> _THE DATA_

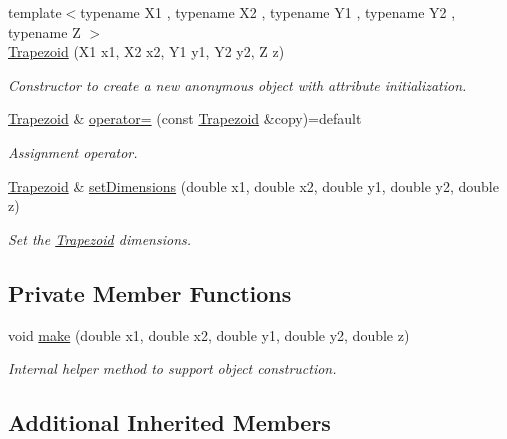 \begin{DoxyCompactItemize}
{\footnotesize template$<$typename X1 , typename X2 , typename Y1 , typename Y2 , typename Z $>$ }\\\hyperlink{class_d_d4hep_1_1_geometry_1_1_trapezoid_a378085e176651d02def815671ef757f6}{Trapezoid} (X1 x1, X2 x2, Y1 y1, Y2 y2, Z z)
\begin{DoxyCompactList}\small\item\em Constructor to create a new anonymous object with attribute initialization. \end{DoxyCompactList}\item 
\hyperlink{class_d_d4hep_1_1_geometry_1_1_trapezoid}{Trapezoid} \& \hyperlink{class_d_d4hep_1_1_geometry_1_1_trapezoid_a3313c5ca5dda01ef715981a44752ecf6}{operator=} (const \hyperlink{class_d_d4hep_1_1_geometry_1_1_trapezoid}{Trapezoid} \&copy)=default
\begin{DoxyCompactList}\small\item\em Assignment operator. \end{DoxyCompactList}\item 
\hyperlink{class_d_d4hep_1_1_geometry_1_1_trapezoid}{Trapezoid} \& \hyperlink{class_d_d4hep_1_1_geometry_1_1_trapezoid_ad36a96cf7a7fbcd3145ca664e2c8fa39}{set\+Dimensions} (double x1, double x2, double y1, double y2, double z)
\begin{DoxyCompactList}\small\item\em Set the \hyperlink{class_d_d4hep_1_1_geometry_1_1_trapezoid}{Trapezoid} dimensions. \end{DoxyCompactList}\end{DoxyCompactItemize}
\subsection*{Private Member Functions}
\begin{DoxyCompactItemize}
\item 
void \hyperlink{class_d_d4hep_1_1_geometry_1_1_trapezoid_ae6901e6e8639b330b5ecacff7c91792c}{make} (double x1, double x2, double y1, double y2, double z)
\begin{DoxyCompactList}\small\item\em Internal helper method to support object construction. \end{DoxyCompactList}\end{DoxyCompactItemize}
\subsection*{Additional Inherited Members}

==

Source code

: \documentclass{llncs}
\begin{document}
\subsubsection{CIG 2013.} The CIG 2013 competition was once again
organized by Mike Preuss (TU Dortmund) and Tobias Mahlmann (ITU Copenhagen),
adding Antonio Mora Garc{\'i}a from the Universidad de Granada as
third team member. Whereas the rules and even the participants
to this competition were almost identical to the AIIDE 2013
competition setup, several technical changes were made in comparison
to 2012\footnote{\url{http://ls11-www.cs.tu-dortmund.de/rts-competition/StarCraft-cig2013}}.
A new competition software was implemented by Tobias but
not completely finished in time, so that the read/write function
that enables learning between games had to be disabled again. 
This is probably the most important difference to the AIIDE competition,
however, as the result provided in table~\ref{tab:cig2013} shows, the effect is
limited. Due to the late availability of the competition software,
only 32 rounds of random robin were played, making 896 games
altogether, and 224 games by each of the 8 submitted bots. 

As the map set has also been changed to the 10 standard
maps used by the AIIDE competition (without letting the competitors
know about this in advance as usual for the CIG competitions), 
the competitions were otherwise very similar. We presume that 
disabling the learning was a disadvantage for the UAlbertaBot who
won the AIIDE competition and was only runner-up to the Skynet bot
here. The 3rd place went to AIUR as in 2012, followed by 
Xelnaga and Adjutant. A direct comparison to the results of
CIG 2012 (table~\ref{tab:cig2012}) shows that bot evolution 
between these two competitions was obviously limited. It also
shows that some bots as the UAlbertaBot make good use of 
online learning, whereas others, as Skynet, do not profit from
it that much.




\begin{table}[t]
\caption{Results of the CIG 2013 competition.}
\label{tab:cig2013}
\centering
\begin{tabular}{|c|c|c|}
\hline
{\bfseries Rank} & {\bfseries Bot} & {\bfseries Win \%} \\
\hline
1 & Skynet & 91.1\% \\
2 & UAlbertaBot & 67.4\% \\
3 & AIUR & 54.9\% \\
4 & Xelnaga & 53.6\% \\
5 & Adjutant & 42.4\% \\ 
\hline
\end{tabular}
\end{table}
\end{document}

==

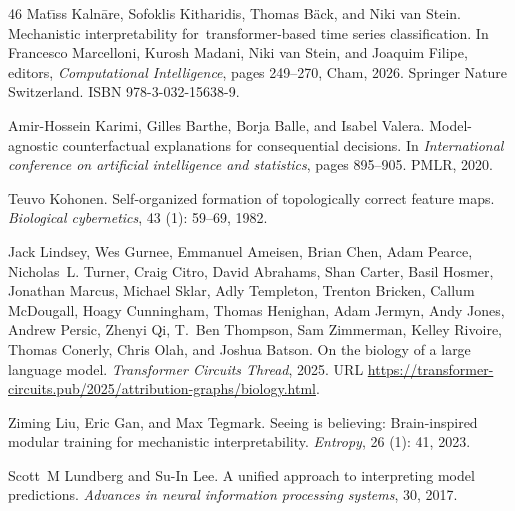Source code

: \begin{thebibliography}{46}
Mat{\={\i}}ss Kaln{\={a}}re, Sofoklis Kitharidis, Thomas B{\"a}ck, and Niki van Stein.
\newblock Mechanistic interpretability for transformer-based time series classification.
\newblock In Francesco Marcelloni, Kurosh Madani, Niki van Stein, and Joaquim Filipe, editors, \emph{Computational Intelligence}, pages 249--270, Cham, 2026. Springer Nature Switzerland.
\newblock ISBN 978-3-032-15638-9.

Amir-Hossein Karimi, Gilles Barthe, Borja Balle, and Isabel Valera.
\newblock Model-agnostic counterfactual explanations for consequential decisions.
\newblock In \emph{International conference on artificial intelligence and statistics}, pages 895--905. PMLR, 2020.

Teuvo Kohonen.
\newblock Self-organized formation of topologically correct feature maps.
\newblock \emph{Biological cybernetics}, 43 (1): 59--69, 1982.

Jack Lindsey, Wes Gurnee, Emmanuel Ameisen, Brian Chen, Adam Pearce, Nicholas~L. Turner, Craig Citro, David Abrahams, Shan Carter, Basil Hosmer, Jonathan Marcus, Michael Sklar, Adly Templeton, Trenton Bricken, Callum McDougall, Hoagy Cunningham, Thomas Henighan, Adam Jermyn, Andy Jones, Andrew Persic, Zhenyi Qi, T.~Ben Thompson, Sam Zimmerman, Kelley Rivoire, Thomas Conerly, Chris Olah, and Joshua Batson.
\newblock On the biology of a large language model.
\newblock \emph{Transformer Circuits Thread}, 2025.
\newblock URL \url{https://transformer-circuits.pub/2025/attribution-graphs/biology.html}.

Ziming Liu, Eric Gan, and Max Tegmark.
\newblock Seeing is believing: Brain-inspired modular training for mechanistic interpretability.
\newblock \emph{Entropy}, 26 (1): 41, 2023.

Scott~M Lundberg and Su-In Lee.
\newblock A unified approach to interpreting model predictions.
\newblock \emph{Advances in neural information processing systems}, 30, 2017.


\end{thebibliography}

> _WHAT TO DO_
From the entries above, list each line with "AIIDE" in it.

> _ANSWER SECTION_
to this competition were almost identical to the AIIDE 2013
This is probably the most important difference to the AIIDE competition,
maps used by the AIIDE competition (without letting the competitors
won the AIIDE competition and was only runner-up to the Skynet bot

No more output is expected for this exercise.